A stretch of monthly truck tonnage gains came to a halt in March, according to data recently issued by the American Trucking Associations (ATA).
The ATA’s advanced Seasonally Adjusted (SA) For-Hire Truck Tonnage Index, for March, came in at 111.6 (2015=100), marking a 5.4% decrease compared to February, which was up 0.9% over January.
On an annual basis, the March SA fell 5%, marking its first annual decline going back to August 2021, following 18 consecutive months of gains. This was preceded by a 1.9% annual gain in February. And, for the first quarter, SA tonnage was down 0.6% compared to the same period a year ago.
The ATA’s not seasonally-adjusted (NSA) index, which represents the change in tonnage actually hauled by fleets before any seasonal adjustment and the metric ATA says fleets should benchmark their levels with, came in at 117.2 in March, topping February’s 107.2 reading by 9.3%
ATA bases its NSA tonnage reading on a baseline with 100 representing 2015, adding that its For-Hire Truck Tonnage Index dominated by contract freight as opposed to spot market freight.

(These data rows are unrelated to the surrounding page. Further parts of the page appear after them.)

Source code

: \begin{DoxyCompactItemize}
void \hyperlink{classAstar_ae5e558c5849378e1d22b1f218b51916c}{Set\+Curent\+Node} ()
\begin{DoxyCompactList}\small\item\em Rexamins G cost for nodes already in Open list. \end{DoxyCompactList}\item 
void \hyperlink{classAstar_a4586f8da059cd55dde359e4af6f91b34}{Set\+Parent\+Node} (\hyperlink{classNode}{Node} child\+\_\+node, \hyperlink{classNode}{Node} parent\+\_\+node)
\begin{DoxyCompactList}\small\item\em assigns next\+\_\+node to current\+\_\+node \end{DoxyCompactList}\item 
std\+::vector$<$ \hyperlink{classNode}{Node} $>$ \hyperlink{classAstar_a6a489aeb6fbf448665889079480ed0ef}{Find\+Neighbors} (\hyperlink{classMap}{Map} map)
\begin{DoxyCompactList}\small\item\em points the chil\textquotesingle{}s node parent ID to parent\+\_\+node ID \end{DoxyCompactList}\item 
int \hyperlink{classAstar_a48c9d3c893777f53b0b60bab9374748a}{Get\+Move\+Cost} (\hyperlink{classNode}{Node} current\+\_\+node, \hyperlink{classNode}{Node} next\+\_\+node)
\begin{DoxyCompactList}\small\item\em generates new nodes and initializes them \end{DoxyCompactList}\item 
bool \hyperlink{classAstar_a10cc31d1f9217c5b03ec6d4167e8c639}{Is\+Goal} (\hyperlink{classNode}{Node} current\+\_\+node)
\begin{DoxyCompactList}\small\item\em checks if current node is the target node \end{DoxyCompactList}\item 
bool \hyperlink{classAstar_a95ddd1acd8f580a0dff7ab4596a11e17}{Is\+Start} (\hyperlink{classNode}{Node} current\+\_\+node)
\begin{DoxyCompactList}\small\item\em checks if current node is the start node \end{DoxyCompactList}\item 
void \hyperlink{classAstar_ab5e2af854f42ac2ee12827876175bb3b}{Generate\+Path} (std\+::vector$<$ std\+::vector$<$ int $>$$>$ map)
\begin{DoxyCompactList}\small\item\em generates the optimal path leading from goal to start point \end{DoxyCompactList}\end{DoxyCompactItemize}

“After increasing a total of 2.6% during the three previous months, March’s sequential decline was the largest monthly drop since April 2020 during the start of the pandemic,” said ATA Chief Economist Bob Costello in a statement. “Falling home construction, decreasing factory output and soft retail sales all hurt contract freight tonnage—which dominates ATA’s tonnage index—during the month. Despite the largest year-over-year drop since October 2020, contract freight remains more robust than the spot market, which continues to see prolonged weakness.”